▶ _Record excerpts_
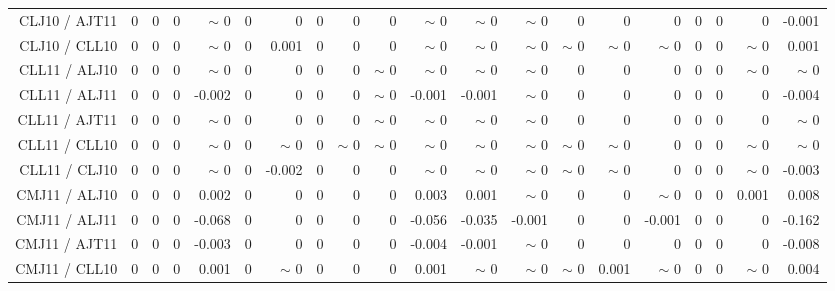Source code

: \begin{table}[H]
\begin{center}
\begin{tabular}{|r|rrrrrrrrrrrrrrrrrr|r|}
CLJ10 / AJT11 &  0 &  0 &  0 &  {\tiny $\sim$ }0 &  0 &  0 &  0 &  0 &  0 &  {\tiny $\sim$ }0 &  {\tiny $\sim$ }0 &  {\tiny $\sim$ }0 &  0 &  0 &  0 &  0 &  0 &  0 &     -0.001 \\
CLJ10 / CLL10 &  0 &  0 &  0 &  {\tiny $\sim$ }0 &  0 &      0.001 &  0 &  0 &  0 &  {\tiny $\sim$ }0 &  {\tiny $\sim$ }0 &  {\tiny $\sim$ }0 &  {\tiny $\sim$ }0 &  {\tiny $\sim$ }0 &  {\tiny $\sim$ }0 &  0 &  0 &  {\tiny $\sim$ }0 &      0.001 \\
CLL11 / ALJ10 &  0 &  0 &  0 &  {\tiny $\sim$ }0 &  0 &  0 &  0 &  0 &  {\tiny $\sim$ }0 &  {\tiny $\sim$ }0 &  {\tiny $\sim$ }0 &  {\tiny $\sim$ }0 &  0 &  0 &  0 &  0 &  0 &  {\tiny $\sim$ }0 &  {\tiny $\sim$ }0 \\
CLL11 / ALJ11 &  0 &  0 &  0 &     -0.002 &  0 &  0 &  0 &  0 &  {\tiny $\sim$ }0 &     -0.001 &     -0.001 &  {\tiny $\sim$ }0 &  0 &  0 &  0 &  0 &  0 &  0 &     -0.004 \\
CLL11 / AJT11 &  0 &  0 &  0 &  {\tiny $\sim$ }0 &  0 &  0 &  0 &  0 &  {\tiny $\sim$ }0 &  {\tiny $\sim$ }0 &  {\tiny $\sim$ }0 &  {\tiny $\sim$ }0 &  0 &  0 &  0 &  0 &  0 &  0 &  {\tiny $\sim$ }0 \\
CLL11 / CLL10 &  0 &  0 &  0 &  {\tiny $\sim$ }0 &  0 &  {\tiny $\sim$ }0 &  0 &  {\tiny $\sim$ }0 &  {\tiny $\sim$ }0 &  {\tiny $\sim$ }0 &  {\tiny $\sim$ }0 &  {\tiny $\sim$ }0 &  {\tiny $\sim$ }0 &  {\tiny $\sim$ }0 &  0 &  0 &  0 &  {\tiny $\sim$ }0 &  {\tiny $\sim$ }0 \\
CLL11 / CLJ10 &  0 &  0 &  0 &  {\tiny $\sim$ }0 &  0 &     -0.002 &  0 &  0 &  0 &  {\tiny $\sim$ }0 &  {\tiny $\sim$ }0 &  {\tiny $\sim$ }0 &  {\tiny $\sim$ }0 &  {\tiny $\sim$ }0 &  0 &  0 &  0 &  {\tiny $\sim$ }0 &     -0.003 \\
CMJ11 / ALJ10 &  0 &  0 &  0 &      0.002 &  0 &  0 &  0 &  0 &  0 &      0.003 &      0.001 &  {\tiny $\sim$ }0 &  0 &  0 &  {\tiny $\sim$ }0 &  0 &  0 &      0.001 &      0.008 \\
CMJ11 / ALJ11 &  0 &  0 &  0 &     -0.068 &  0 &  0 &  0 &  0 &  0 &     -0.056 &     -0.035 &     -0.001 &  0 &  0 &     -0.001 &  0 &  0 &  0 &     -0.162 \\
CMJ11 / AJT11 &  0 &  0 &  0 &     -0.003 &  0 &  0 &  0 &  0 &  0 &     -0.004 &     -0.001 &  {\tiny $\sim$ }0 &  0 &  0 &  0 &  0 &  0 &  0 &     -0.008 \\
CMJ11 / CLL10 &  0 &  0 &  0 &      0.001 &  0 &  {\tiny $\sim$ }0 &  0 &  0 &  0 &      0.001 &  {\tiny $\sim$ }0 &  {\tiny $\sim$ }0 &  {\tiny $\sim$ }0 &      0.001 &  {\tiny $\sim$ }0 &  0 &  0 &  {\tiny $\sim$ }0 &      0.004 \\

\end{tabular}
\end{center}
\end{table}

▶ _Exercise_
From the opening line of the entries above to the line containing "CLL11 / AJT11", please transcribe each line exactly, skipping every picture.

▶ _Expected output_
Source code

: \begin{table}[H]
\begin{center}
\begin{tabular}{|r|rrrrrrrrrrrrrrrrrr|r|}
CLJ10 / AJT11 &  0 &  0 &  0 &  {\tiny $\sim$ }0 &  0 &  0 &  0 &  0 &  0 &  {\tiny $\sim$ }0 &  {\tiny $\sim$ }0 &  {\tiny $\sim$ }0 &  0 &  0 &  0 &  0 &  0 &  0 &     -0.001 \\
CLJ10 / CLL10 &  0 &  0 &  0 &  {\tiny $\sim$ }0 &  0 &      0.001 &  0 &  0 &  0 &  {\tiny $\sim$ }0 &  {\tiny $\sim$ }0 &  {\tiny $\sim$ }0 &  {\tiny $\sim$ }0 &  {\tiny $\sim$ }0 &  {\tiny $\sim$ }0 &  0 &  0 &  {\tiny $\sim$ }0 &      0.001 \\
CLL11 / ALJ10 &  0 &  0 &  0 &  {\tiny $\sim$ }0 &  0 &  0 &  0 &  0 &  {\tiny $\sim$ }0 &  {\tiny $\sim$ }0 &  {\tiny $\sim$ }0 &  {\tiny $\sim$ }0 &  0 &  0 &  0 &  0 &  0 &  {\tiny $\sim$ }0 &  {\tiny $\sim$ }0 \\
CLL11 / ALJ11 &  0 &  0 &  0 &     -0.002 &  0 &  0 &  0 &  0 &  {\tiny $\sim$ }0 &     -0.001 &     -0.001 &  {\tiny $\sim$ }0 &  0 &  0 &  0 &  0 &  0 &  0 &     -0.004 \\
CLL11 / AJT11 &  0 &  0 &  0 &  {\tiny $\sim$ }0 &  0 &  0 &  0 &  0 &  {\tiny $\sim$ }0 &  {\tiny $\sim$ }0 &  {\tiny $\sim$ }0 &  {\tiny $\sim$ }0 &  0 &  0 &  0 &  0 &  0 &  0 &  {\tiny $\sim$ }0 \\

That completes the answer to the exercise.